Let $$A=\left\{ (x_1,x_2, \dots, x_{10}) \in \mathbb R^{10}: \sum_{1 \le i < j \le 10} x_ix_j=45, x_1 \ge 0, x_2 \ge 0, \dots, x_{10} \ge 0 \right\}$$ and let $f(x_1,x_2, \dots, x_{10})=x_1+x_2+\dots + x_{10}$. Find infimum and supremum of the function $f$ on the set $A$; indicate which of these is achieved.
The most mechanical solution seems to be the use of the method of Lagrange multipliers. But it will be a monotonous calculation, and I feel that it can be done in a more brilliant way. Anyone got an idea?

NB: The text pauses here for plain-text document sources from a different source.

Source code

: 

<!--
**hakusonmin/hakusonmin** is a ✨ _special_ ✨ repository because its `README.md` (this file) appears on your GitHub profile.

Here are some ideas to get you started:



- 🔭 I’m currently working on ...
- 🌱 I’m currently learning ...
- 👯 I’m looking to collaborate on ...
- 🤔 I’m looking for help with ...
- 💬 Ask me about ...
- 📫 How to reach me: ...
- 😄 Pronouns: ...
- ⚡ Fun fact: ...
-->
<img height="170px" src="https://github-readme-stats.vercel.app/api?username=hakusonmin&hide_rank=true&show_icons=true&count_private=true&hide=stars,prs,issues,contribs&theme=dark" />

The supremum is clearly $+\infty$. For example, let $x_j=0$ for all $j\ge 3$. Then the problem becomes maximizing $x_1+x_2$ subject to $x_1x_2=45$ and $x_1,x_2\ge 0$. There always exists some $x_2$ satisfying the constraints for any $x_1$ arbitrarily large, so the supremum is $+\infty$.

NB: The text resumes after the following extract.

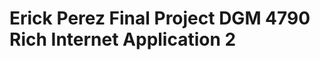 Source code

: Erick Perez Final Project
DGM 4790 Rich Internet Application 2
====================================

By using Maclaurin's inequalities, we have $$ \frac{\sum_{i=1}^{10} x_i}{10}\ge \left( \frac{\sum_{1\le i<j\le 10}x_ix_j}{45} \right)^{\frac{1}{2}}=1 $$ and the equality is attained if and only if $x_i=x_j$ for all $i,j$. The infimum is thus $10$, attained at $(x_1,\dots,x_{10})=(1,\dots,1)$.